Uncle was squatting on the concrete, his back and head leaning against the brick wall. The cold from the bricks seeped through his padded coat and on to his skin. He suddenly felt a chill run down his spine, as if someone were pouring freezing water down his back. He lowered his head, and two streams of tears rolled down his cheeks.

Lingling could not see his tears, but she heard the rasp in his voice.

‘Do you hate your wife?’ she asked, lowering her head to look at him.

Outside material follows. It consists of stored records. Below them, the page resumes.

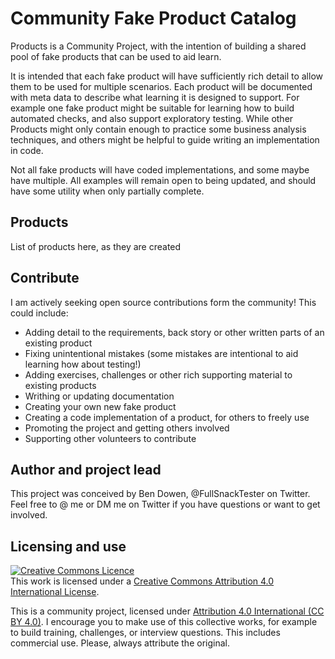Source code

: # Community Fake Product Catalog

Products is a Community Project, with the intention of building a shared pool of fake products that can be used to aid learn.

It is intended that each fake product will have sufficiently rich detail to allow them to be used for multiple scenarios. Each product will be documented with meta data to describe what learning it is designed to support. For example one fake product might be suitable for learning how to build automated checks, and also support exploratory testing. While other Products might only contain enough to practice some business analysis techniques, and others might be helpful to guide writing an implementation in code.

Not all fake products will have coded implementations, and some maybe have multiple. All examples will remain open to being updated, and should have some utility when only partially complete.

## Products

List of products here, as they are created

## Contribute

I am actively seeking open source contributions form the community! This could include:

* Adding detail to the requirements, back story or other written parts of an existing product
* Fixing unintentional mistakes (some mistakes are intentional to aid learning how about testing!)
* Adding exercises, challenges or other rich supporting material to existing products
* Writhing or updating documentation
* Creating your own new fake product
* Creating a code implementation of a product, for others to freely use
* Promoting the project and getting others involved
* Supporting other volunteers to contribute

## Author and project lead

This project was conceived by Ben Dowen, @FullSnackTester on Twitter. Feel free to @ me or DM me on Twitter if you have questions or want to get involved.

## Licensing and use

<a rel="license" href="http://creativecommons.org/licenses/by/4.0/"><img alt="Creative Commons Licence" style="border-width:0" src="https://i.creativecommons.org/l/by/4.0/88x31.png" /></a><br />This work is licensed under a <a rel="license" href="http://creativecommons.org/licenses/by/4.0/">Creative Commons Attribution 4.0 International License</a>.

This is a community project, licensed under [Attribution 4.0 International (CC BY 4.0)](https://creativecommons.org/licenses/by/4.0/). I encourage you to make use of this collective works, for example to build training, challenges, or interview questions. This includes commercial use. Please, always attribute the original.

‘She was always good to me,’ Uncle answered, wiping away tears, ‘until she found out I was sick.’ Emboldened by the darkness, he turned to face his cousin’s wife. ‘I want to tell you something, Lingling, and I don’t care if you laugh at me. I’m not embarrassed. Ever since I got sick, my wife won’t let me touch her. Can you believe that? I’m not even thirty years old, and my own wife won’t let me come near her.’

Lingling lowered her head again, as if she were trying to touch it on the ground. For a very long time, she did not speak. My uncle couldn’t see her face but she was blushing hotly, the blood burning in her cheeks. After what seemed like a long time — when her hot skin had regained its coolness — only then did Lingling dare to raise her head and look at Uncle.

‘It’s the same for all of us, Ding Liang,’ she said gently. ‘I’m not afraid to tell you, either. . After my husband found out I was sick, he never touched me again. I was only twenty-four, and only married a few months. We were newlyweds.’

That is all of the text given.